** PROBLEM TO SOLVE **
Return the complete listing exactly as it reads, with each picture removed.

** EXERCISE DATA **
------------

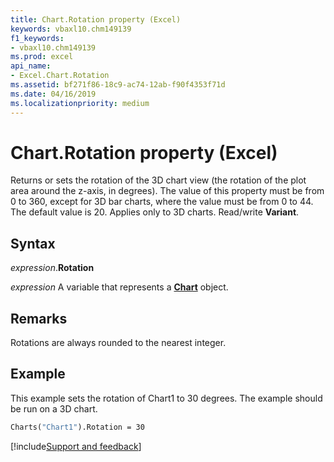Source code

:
 ```yaml
---
title: Chart.Rotation property (Excel)
keywords: vbaxl10.chm149139
f1_keywords:
- vbaxl10.chm149139
ms.prod: excel
api_name:
- Excel.Chart.Rotation
ms.assetid: bf271f86-18c9-ac74-12ab-f90f4353f71d
ms.date: 04/16/2019
ms.localizationpriority: medium
---
```



# Chart.Rotation property (Excel)

Returns or sets the rotation of the 3D chart view (the rotation of the plot area around the z-axis, in degrees). The value of this property must be from 0 to 360, except for 3D bar charts, where the value must be from 0 to 44. The default value is 20. Applies only to 3D charts. Read/write **Variant**.


## Syntax

_expression_.**Rotation**

_expression_ A variable that represents a **[Chart](Excel.Chart(object).md)** object.


## Remarks

Rotations are always rounded to the nearest integer.


## Example

This example sets the rotation of Chart1 to 30 degrees. The example should be run on a 3D chart.

```vb
Charts("Chart1").Rotation = 30
```




[!include[Support and feedback](~/includes/feedback-boilerplate.md)]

------------

** PROBLEM SOLUTION **
Source code

:
 ```yaml
---
title: Chart.Rotation property (Excel)
keywords: vbaxl10.chm149139
f1_keywords:
- vbaxl10.chm149139
ms.prod: excel
api_name:
- Excel.Chart.Rotation
ms.assetid: bf271f86-18c9-ac74-12ab-f90f4353f71d
ms.date: 04/16/2019
ms.localizationpriority: medium
---
```



# Chart.Rotation property (Excel)

Returns or sets the rotation of the 3D chart view (the rotation of the plot area around the z-axis, in degrees). The value of this property must be from 0 to 360, except for 3D bar charts, where the value must be from 0 to 44. The default value is 20. Applies only to 3D charts. Read/write **Variant**.


## Syntax

_expression_.**Rotation**

_expression_ A variable that represents a **[Chart](Excel.Chart(object).md)** object.


## Remarks

Rotations are always rounded to the nearest integer.


## Example

This example sets the rotation of Chart1 to 30 degrees. The example should be run on a 3D chart.

```vb
Charts("Chart1").Rotation = 30
```




[!include[Support and feedback](~/includes/feedback-boilerplate.md)]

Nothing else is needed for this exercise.